My textbook on QFT says that the Dirac equation can be used to show the following relation:
$$\{\gamma^{\mu},\gamma^{\nu}\}=2g^{\mu\nu}$$
I have searched around and unable to find how to prove this as it seems like it has to be assumed at some point by definition. My understanding was that this relation is a fundamental one and that it is assumed in order that the gamma matrices generate a matrix representation of the Clifford algebra, so it is a mathematical assumption rather than something which you derive from a physical equation. One approach I started is to take the Dirac equation and then multiply as follows:
$$(i\gamma^{\nu}\partial_{\nu}-m)\psi=0$$
$$(i\gamma^{\mu}\partial_{\mu}+m)(i\gamma^{\nu}\partial_{\nu}-m)\psi=0$$
$$-(\gamma^{\nu}\gamma^{\mu}\partial_{\nu}\partial_{\mu}+m^2)\psi=0$$
Is there some way to use this to show the given identity?
Best Answer
Even if this is similar, this answer should be clearer, as it was to me.
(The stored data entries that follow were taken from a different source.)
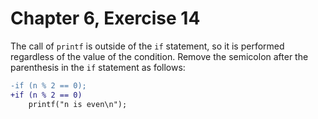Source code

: # Chapter 6, Exercise 14

The call of `printf` is outside of the `if` statement, so it is performed
regardless of the value of the condition. Remove the semicolon after the
parenthesis in the `if` statement as follows:

```diff
-if (n % 2 == 0);
+if (n % 2 == 0)
	printf("n is even\n");
```
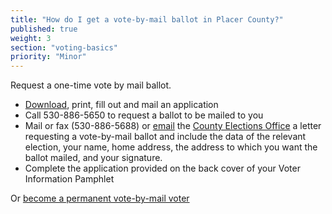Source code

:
 ```yaml
---
title: "How do I get a vote-by-mail ballot in Placer County?"
published: true
weight: 3
section: "voting-basics"
priority: "Minor"
---
```


Request a one-time vote by mail ballot.  
- [Download](http://placerelections.com/uploads/documents/06072016/06072016_VBMApp.pdf), print, fill out and mail an application  
- Call 530-886-5650 to request a ballot to be mailed to you  
- Mail or fax (530-886-5688) or [email](mailto:vote@placer.ca.gov) the [County Elections Office](#section-election-office-contact) a letter requesting a vote-by-mail ballot and include the data of the relevant election, your name, home address, the address to which you want the ballot mailed, and your signature.  
- Complete the application provided on the back cover of your Voter Information Pamphlet  

Or [become a permanent vote-by-mail voter](https://www.placerelections.com/uploads/documents/perm_vbm_app.pdf)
We are here. \begin{eqnarray*} (\gamma^\nu \gamma^\mu \partial_\nu \partial_\mu + m^2)\psi &=& 0\\ (\gamma^\mu \gamma^\nu \partial_\mu \partial_\nu + m^2)\psi &=& 0 \end{eqnarray*} Adding both the equations, \begin{eqnarray*} [(\gamma^\nu \gamma^\mu \partial_\nu \partial_\mu+\gamma^\mu \gamma^\nu \partial_\mu \partial_\nu) + 2m^2]\psi &=& 0\\ \end{eqnarray*} Dividing by 2, \begin{eqnarray*} \left[\frac{1}{2}(\gamma^\nu \gamma^\mu \partial_\nu \partial_\mu+\gamma^\mu \gamma^\nu \partial_\mu \partial_\nu) + m^2\right]\psi &=& 0\\ \end{eqnarray*} and comparing with the Klein Gordon equation, \begin{eqnarray*} (\partial^\mu \partial_\mu+ m^2)\psi &=& 0\\ \Rightarrow (g^{\mu\nu} \partial_\nu \partial_\mu+ m^2)\psi &=& 0\\ \end{eqnarray*} we get, \begin{eqnarray*} g^{\mu\nu} \partial_\nu \partial_\mu &=& \frac{1}{2}(\gamma^\nu \gamma^\mu \partial_\nu \partial_\mu+\gamma^\mu \gamma^\nu \partial_\mu \partial_\nu)\\ &=& \frac{1}{2}(\gamma^\nu \gamma^\mu \partial_\nu \partial_\mu+\gamma^\mu \gamma^\nu \partial_\nu \partial_\mu) {\text{ :as $\partial_\nu \partial_\mu =\partial_\mu \partial_\nu$},}\\ &=& \frac{1}{2}(\gamma^\nu \gamma^\mu +\gamma^\mu \gamma^\nu )\partial_\nu \partial_\mu\\ \end{eqnarray*} So, we have \begin{eqnarray*} (\gamma^\nu \gamma^\mu +\gamma^\mu \gamma^\nu ) &=& 2 g^{\mu\nu}\\ \Rightarrow \{\gamma^\nu, \gamma^\mu \} &=& 2 g^{\mu\nu}\\ \end{eqnarray*}